Segment Start: The data
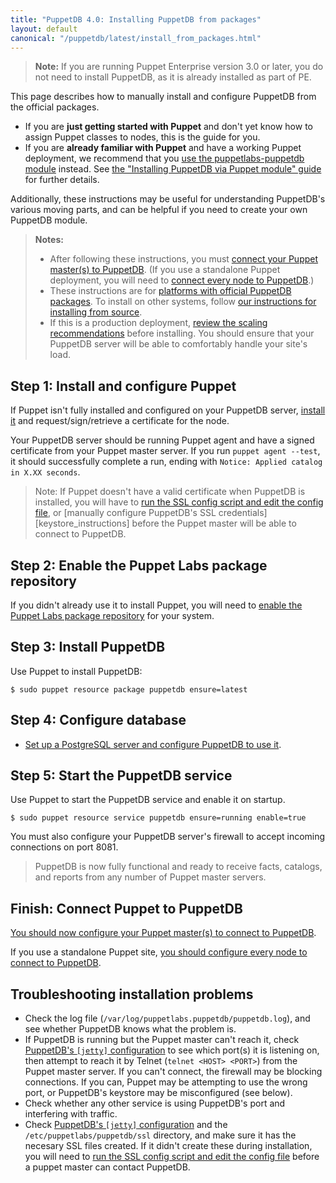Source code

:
 ```yaml
---
title: "PuppetDB 4.0: Installing PuppetDB from packages"
layout: default
canonical: "/puppetdb/latest/install_from_packages.html"
---
```


[connect_master]: ./connect_puppet_master.html
[connect_apply]: ./connect_puppet_apply.html
[ssl_script]: ./install_from_source.html#step-3-option-a-run-the-ssl-configuration-script
[configure_postgres]: ./configure.html#using-postgresql
[configure_heap]: ./configure.html#configuring-the-java-heap-size
[configure_jetty]: ./configure.html#jetty-http-settings
[requirements]: ./index.html#standard-install-rhel-centos-debian-ubuntu-or-fedora
[module]: ./install_via_module.html

> **Note:** If you are running Puppet Enterprise version 3.0 or later, you do not need to install PuppetDB, as it is already installed as part of PE.

This page describes how to manually install and configure PuppetDB from the official packages.

* If you are **just getting started with Puppet** and don't yet know how to assign Puppet classes to nodes, this is the guide for you.
* If you are **already familiar with Puppet** and have a working Puppet deployment, we recommend that you [use the puppetlabs-puppetdb module][module] instead. See [the "Installing PuppetDB via Puppet module" guide][module] for further details.

Additionally, these instructions may be useful for understanding PuppetDB's various moving parts, and can be helpful if you need to create your own PuppetDB module.

> **Notes:**
>
> * After following these instructions, you must [connect your Puppet master(s) to PuppetDB][connect_master]. (If you use a standalone Puppet deployment, you will need to [connect every node to PuppetDB][connect_apply].)
> * These instructions are for [platforms with official PuppetDB packages][requirements]. To install on other systems, follow [our instructions for installing from source](./install_from_source.html).
> * If this is a production deployment, [review the scaling recommendations](./scaling_recommendations.html) before installing. You should ensure that your PuppetDB server will be able to comfortably handle your site's load.

Step 1: Install and configure Puppet
-----

If Puppet isn't fully installed and configured on your PuppetDB server, [install it][installpuppet] and request/sign/retrieve a certificate for the node.

[installpuppet]: /puppet/latest/reference/install_pre.html

Your PuppetDB server should be running Puppet agent and have a signed certificate from your Puppet master server. If you run `puppet agent --test`, it should successfully complete a run, ending with `Notice: Applied catalog in X.XX seconds`.

> Note: If Puppet doesn't have a valid certificate when PuppetDB is installed, you will have to [run the SSL config script and edit the config file][ssl_script], or [manually configure PuppetDB's SSL credentials][keystore_instructions] before the Puppet master will be able to connect to PuppetDB.

Step 2: Enable the Puppet Labs package repository
-----

If you didn't already use it to install Puppet, you will need to [enable the Puppet Labs package repository](/guides/puppetlabs_package_repositories.html) for your system.

Step 3: Install PuppetDB
-----

Use Puppet to install PuppetDB:

    $ sudo puppet resource package puppetdb ensure=latest

Step 4: Configure database
-----

- [Set up a PostgreSQL server and configure PuppetDB to use it][configure_postgres].

Step 5: Start the PuppetDB service
-----

Use Puppet to start the PuppetDB service and enable it on startup.

    $ sudo puppet resource service puppetdb ensure=running enable=true

You must also configure your PuppetDB server's firewall to accept incoming connections on port 8081.

> PuppetDB is now fully functional and ready to receive facts, catalogs, and reports from any number of Puppet master servers.

Finish: Connect Puppet to PuppetDB
-----

[You should now configure your Puppet master(s) to connect to PuppetDB][connect_master].

If you use a standalone Puppet site, [you should configure every node to connect to PuppetDB][connect_apply].

Troubleshooting installation problems
-----

* Check the log file (`/var/log/puppetlabs.puppetdb/puppetdb.log`), and see whether PuppetDB knows what the problem is. 
* If PuppetDB is running but the Puppet master can't reach it, check [PuppetDB's `[jetty]` configuration][configure_jetty] to see which port(s) it is listening on, then attempt to reach it by Telnet (`telnet <HOST> <PORT>`) from the Puppet master server. If you can't connect, the firewall may be blocking connections. If you can, Puppet may be attempting to use the wrong port, or PuppetDB's keystore may be misconfigured (see below).
* Check whether any other service is using PuppetDB's port and interfering with traffic.
* Check [PuppetDB's `[jetty]` configuration][configure_jetty] and the `/etc/puppetlabs/puppetdb/ssl` directory, and make sure it has the necesary SSL files created. If it didn't create these during installation, you will need to [run the SSL config script and edit the config file][ssl_script] before a puppet master can contact PuppetDB.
Segment End: The data
Exercise aim ->
When you reproduce the entries above, keep every word exact and leave the images out.

Response area ->
Source code

:
 ```yaml
---
title: "PuppetDB 4.0: Installing PuppetDB from packages"
layout: default
canonical: "/puppetdb/latest/install_from_packages.html"
---
```


[connect_master]: ./connect_puppet_master.html
[connect_apply]: ./connect_puppet_apply.html
[ssl_script]: ./install_from_source.html#step-3-option-a-run-the-ssl-configuration-script
[configure_postgres]: ./configure.html#using-postgresql
[configure_heap]: ./configure.html#configuring-the-java-heap-size
[configure_jetty]: ./configure.html#jetty-http-settings
[requirements]: ./index.html#standard-install-rhel-centos-debian-ubuntu-or-fedora
[module]: ./install_via_module.html

> **Note:** If you are running Puppet Enterprise version 3.0 or later, you do not need to install PuppetDB, as it is already installed as part of PE.

This page describes how to manually install and configure PuppetDB from the official packages.

* If you are **just getting started with Puppet** and don't yet know how to assign Puppet classes to nodes, this is the guide for you.
* If you are **already familiar with Puppet** and have a working Puppet deployment, we recommend that you [use the puppetlabs-puppetdb module][module] instead. See [the "Installing PuppetDB via Puppet module" guide][module] for further details.

Additionally, these instructions may be useful for understanding PuppetDB's various moving parts, and can be helpful if you need to create your own PuppetDB module.

> **Notes:**
>
> * After following these instructions, you must [connect your Puppet master(s) to PuppetDB][connect_master]. (If you use a standalone Puppet deployment, you will need to [connect every node to PuppetDB][connect_apply].)
> * These instructions are for [platforms with official PuppetDB packages][requirements]. To install on other systems, follow [our instructions for installing from source](./install_from_source.html).
> * If this is a production deployment, [review the scaling recommendations](./scaling_recommendations.html) before installing. You should ensure that your PuppetDB server will be able to comfortably handle your site's load.

Step 1: Install and configure Puppet
-----

If Puppet isn't fully installed and configured on your PuppetDB server, [install it][installpuppet] and request/sign/retrieve a certificate for the node.

[installpuppet]: /puppet/latest/reference/install_pre.html

Your PuppetDB server should be running Puppet agent and have a signed certificate from your Puppet master server. If you run `puppet agent --test`, it should successfully complete a run, ending with `Notice: Applied catalog in X.XX seconds`.

> Note: If Puppet doesn't have a valid certificate when PuppetDB is installed, you will have to [run the SSL config script and edit the config file][ssl_script], or [manually configure PuppetDB's SSL credentials][keystore_instructions] before the Puppet master will be able to connect to PuppetDB.

Step 2: Enable the Puppet Labs package repository
-----

If you didn't already use it to install Puppet, you will need to [enable the Puppet Labs package repository](/guides/puppetlabs_package_repositories.html) for your system.

Step 3: Install PuppetDB
-----

Use Puppet to install PuppetDB:

    $ sudo puppet resource package puppetdb ensure=latest

Step 4: Configure database
-----

- [Set up a PostgreSQL server and configure PuppetDB to use it][configure_postgres].

Step 5: Start the PuppetDB service
-----

Use Puppet to start the PuppetDB service and enable it on startup.

    $ sudo puppet resource service puppetdb ensure=running enable=true

You must also configure your PuppetDB server's firewall to accept incoming connections on port 8081.

> PuppetDB is now fully functional and ready to receive facts, catalogs, and reports from any number of Puppet master servers.

Finish: Connect Puppet to PuppetDB
-----

[You should now configure your Puppet master(s) to connect to PuppetDB][connect_master].

If you use a standalone Puppet site, [you should configure every node to connect to PuppetDB][connect_apply].

Troubleshooting installation problems
-----

* Check the log file (`/var/log/puppetlabs.puppetdb/puppetdb.log`), and see whether PuppetDB knows what the problem is. 
* If PuppetDB is running but the Puppet master can't reach it, check [PuppetDB's `[jetty]` configuration][configure_jetty] to see which port(s) it is listening on, then attempt to reach it by Telnet (`telnet <HOST> <PORT>`) from the Puppet master server. If you can't connect, the firewall may be blocking connections. If you can, Puppet may be attempting to use the wrong port, or PuppetDB's keystore may be misconfigured (see below).
* Check whether any other service is using PuppetDB's port and interfering with traffic.
* Check [PuppetDB's `[jetty]` configuration][configure_jetty] and the `/etc/puppetlabs/puppetdb/ssl` directory, and make sure it has the necesary SSL files created. If it didn't create these during installation, you will need to [run the SSL config script and edit the config file][ssl_script] before a puppet master can contact PuppetDB.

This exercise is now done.